┏━━
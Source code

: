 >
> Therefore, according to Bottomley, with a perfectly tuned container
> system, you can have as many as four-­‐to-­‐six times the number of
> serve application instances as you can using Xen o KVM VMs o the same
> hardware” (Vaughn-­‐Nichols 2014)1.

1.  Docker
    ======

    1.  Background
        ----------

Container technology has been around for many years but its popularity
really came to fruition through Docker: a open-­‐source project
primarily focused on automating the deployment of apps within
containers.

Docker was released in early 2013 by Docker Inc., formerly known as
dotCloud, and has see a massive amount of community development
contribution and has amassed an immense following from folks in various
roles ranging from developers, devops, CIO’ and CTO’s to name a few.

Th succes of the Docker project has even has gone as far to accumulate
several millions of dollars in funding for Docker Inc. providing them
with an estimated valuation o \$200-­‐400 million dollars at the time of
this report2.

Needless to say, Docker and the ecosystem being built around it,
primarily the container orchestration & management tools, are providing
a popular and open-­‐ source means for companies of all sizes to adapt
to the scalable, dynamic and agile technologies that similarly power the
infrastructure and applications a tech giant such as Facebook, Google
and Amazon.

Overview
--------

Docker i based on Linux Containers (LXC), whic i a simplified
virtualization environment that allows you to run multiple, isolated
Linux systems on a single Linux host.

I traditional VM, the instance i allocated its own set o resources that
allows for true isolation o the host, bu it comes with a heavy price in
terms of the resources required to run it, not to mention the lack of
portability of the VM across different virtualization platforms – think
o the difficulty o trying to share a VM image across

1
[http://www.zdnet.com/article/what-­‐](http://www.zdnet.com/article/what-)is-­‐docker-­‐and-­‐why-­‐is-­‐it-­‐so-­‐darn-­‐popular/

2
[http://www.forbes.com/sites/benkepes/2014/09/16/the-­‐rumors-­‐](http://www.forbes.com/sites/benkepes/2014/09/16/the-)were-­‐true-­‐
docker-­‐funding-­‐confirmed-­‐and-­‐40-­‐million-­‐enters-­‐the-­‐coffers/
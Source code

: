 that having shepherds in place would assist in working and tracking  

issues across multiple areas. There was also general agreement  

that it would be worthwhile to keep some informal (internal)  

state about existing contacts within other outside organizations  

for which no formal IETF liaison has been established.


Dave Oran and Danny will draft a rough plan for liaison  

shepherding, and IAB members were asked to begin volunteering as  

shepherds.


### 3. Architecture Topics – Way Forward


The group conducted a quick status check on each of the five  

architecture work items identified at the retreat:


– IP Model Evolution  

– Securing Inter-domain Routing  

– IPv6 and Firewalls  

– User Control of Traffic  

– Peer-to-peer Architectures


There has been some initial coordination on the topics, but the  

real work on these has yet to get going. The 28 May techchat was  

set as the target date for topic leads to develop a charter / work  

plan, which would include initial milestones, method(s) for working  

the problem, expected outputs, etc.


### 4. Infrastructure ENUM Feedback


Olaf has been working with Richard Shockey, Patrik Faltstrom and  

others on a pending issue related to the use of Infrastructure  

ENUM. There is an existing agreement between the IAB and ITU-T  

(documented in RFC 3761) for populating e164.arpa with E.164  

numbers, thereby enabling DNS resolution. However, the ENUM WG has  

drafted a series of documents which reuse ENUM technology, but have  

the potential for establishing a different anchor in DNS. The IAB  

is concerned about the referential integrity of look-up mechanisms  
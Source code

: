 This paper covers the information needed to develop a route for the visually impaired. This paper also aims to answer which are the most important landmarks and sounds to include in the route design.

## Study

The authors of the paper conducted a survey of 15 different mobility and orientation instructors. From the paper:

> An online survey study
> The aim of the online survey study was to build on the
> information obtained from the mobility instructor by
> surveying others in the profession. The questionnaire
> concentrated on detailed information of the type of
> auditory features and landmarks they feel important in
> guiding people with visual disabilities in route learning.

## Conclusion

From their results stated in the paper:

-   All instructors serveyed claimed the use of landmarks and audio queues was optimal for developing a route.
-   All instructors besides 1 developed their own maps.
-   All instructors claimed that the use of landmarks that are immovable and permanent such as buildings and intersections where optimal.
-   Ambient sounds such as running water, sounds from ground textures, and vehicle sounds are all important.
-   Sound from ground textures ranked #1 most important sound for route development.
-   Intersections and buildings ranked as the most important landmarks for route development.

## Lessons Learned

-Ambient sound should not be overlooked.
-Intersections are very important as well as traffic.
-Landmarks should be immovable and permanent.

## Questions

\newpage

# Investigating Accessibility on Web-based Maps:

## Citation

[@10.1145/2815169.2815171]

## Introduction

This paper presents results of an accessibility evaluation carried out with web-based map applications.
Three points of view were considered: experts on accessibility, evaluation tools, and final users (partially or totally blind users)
┗━━
## Task to carry out
Every line above that holds "have" should be copied out.

## Reply to the exercise
> system, you can have as many as four-­‐to-­‐six times the number of
drafted a series of documents which reuse ENUM technology, but have  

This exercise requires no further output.